Republished from March 7 The Sun, a community newspaper for Addison and Rutland counties.
by Lou Varricchio
MT. HOLLY | A Vermont wooly mammoth fossil, discovered in a railroad right-of-way at Mt. Holly near Rutland, is still helping paleo-researchers understand what life was like in the Ice Age.
The fossil was unearthed during railroad construction in 1848.
According to Dartmouth College researchers last week, radiocarbon dating of a rib fragment from the Vermont fossil shows that the beast walked the icy steppes of prehistoric Vermont in 12,800 B.C. That year, the researchers suggest, maybe around the same time, too, that the first humans arrived in the Green Mountain State.
“It has long been thought that megafauna and humans in New England did not overlap in time and space and that it was probably ultimately environmental change that led to the extinction of these animals in the region but our research provides some of the first evidence that they may have actually co-existed,” said Nathaniel R. Kitchel, a postdoctoral fellow in anthropology at Dartmouth.
The Mount Holly mammoth, Vermont’s state terrestrial fossil, was discovered in the summer of 1848 in the Green Mountains during the construction of the Burlington and Rutland Railroad.
“One molar, two tusks, and an unknown number of bones were excavated from a hilltop bog near Mount Holly,” according to a March 4 Dartmouth news release. “Over time, the specimens became scattered across several repositories, as they transferred from one collection to the next.
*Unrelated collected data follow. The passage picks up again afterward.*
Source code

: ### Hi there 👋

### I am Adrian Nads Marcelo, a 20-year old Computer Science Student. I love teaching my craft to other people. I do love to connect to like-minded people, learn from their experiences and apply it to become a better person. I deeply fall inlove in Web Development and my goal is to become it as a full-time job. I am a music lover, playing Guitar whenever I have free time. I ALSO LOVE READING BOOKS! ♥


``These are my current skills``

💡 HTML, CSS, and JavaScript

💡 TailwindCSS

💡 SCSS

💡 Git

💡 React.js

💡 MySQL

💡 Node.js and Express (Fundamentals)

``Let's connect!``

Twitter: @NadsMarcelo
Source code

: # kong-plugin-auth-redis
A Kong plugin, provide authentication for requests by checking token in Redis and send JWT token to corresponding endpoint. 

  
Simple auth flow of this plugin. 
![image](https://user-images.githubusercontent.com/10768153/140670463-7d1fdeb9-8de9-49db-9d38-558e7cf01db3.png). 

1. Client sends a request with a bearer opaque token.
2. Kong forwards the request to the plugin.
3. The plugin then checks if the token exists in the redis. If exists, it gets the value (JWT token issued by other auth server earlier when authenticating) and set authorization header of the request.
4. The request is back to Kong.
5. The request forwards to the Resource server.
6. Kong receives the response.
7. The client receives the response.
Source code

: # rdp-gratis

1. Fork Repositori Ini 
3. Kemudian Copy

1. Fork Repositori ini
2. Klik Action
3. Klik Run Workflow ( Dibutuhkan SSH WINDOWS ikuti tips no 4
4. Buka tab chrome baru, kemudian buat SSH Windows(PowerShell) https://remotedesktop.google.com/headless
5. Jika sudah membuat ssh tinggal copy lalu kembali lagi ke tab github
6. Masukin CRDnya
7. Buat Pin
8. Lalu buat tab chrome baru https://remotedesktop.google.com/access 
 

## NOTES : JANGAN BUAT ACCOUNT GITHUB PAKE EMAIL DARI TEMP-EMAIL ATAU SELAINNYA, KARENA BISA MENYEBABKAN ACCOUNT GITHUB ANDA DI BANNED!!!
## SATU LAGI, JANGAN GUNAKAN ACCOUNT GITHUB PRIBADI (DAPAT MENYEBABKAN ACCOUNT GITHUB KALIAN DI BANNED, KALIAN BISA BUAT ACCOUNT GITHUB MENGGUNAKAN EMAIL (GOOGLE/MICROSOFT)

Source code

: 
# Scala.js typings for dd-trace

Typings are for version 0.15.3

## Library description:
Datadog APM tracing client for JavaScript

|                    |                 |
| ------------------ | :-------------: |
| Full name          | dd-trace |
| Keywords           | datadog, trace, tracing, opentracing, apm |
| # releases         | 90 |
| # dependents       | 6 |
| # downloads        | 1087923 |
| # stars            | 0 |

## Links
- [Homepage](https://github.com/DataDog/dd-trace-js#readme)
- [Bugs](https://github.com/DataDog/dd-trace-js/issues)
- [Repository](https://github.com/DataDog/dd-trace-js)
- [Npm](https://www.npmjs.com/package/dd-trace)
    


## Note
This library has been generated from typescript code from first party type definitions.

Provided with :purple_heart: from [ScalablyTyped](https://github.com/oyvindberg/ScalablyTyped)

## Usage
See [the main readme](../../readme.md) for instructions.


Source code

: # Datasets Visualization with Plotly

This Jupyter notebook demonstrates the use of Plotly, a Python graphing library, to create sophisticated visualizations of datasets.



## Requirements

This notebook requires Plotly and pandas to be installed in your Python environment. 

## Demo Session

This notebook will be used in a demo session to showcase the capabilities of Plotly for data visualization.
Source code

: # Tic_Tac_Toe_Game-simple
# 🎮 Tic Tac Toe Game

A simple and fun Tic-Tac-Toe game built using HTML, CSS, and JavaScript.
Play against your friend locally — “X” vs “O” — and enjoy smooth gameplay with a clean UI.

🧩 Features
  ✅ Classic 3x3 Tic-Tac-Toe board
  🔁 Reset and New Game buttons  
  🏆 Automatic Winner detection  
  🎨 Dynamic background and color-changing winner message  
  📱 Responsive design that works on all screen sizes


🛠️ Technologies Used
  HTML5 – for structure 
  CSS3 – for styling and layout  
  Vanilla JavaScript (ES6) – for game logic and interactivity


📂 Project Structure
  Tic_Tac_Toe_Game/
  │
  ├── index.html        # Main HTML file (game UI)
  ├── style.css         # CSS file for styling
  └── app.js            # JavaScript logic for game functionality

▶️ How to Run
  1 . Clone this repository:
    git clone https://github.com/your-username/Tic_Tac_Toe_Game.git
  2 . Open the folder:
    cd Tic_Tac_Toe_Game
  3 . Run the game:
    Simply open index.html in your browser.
A rib fragment from the Mount Holly mammoth became part of the (Dartmouth) Hood Museum of Art’s collection and some of the other skeletal materials are now housed at the Museum of Comparative Zoology at Harvard University and the Mount Holly Historical Museum.”
Kitchel said he came across the old Vermont mammoth rib fragment in Dartmouth’s offsite storage facility.
The researcher unpacked a big bone that was colored brown, probably stained while buried in an Ice Age bog.
Kitchel reported that he had a hunch the bone he found was from a mammoth.
“…The tag… read, ‘Rib of fossil elephant. Mt. Holly R.R. cut. Presented by Wm. A. Bacon Esq., Ludlow Vt.,'” he said. “This was rather serendipitous.”
Kitchel, along with Jeremy DeSilva, an associate professor of anthropology at Dartmouth, made a 3D scan of the bone.
The sample was then sent out for radiocarbon dating and radioisotopic analysis, the men noted.
Radiocarbon dating determines just how long an organism has been dead based on its concentration of carbon-14, a radioactive isotope that decays in a known period of time.
“The Mount Holly mammoth was one of the last known occurring mammoths in the Northeast,” says DeSilva. “While our findings show that there was a temporal overlap between mammoths and humans, this doesn’t necessarily mean that people saw these animals or had anything to do with their death but it raises the possibility now that maybe they did.”
Both men cautioned that there’s scant evidence that prehistoric humans hunted or scavenged mammoths in Vermont or elsewhere in New England.
Kitchel and DeSilva suggested that more of the iconic Vermont mammoth’s remains may still be hidden at the Mt. Holly site awaiting discovery. The pair will likely be exploring the original 19th-century fossil locality this summer.
The extinct mammoth’s closest living relative is the modern Asian elephant.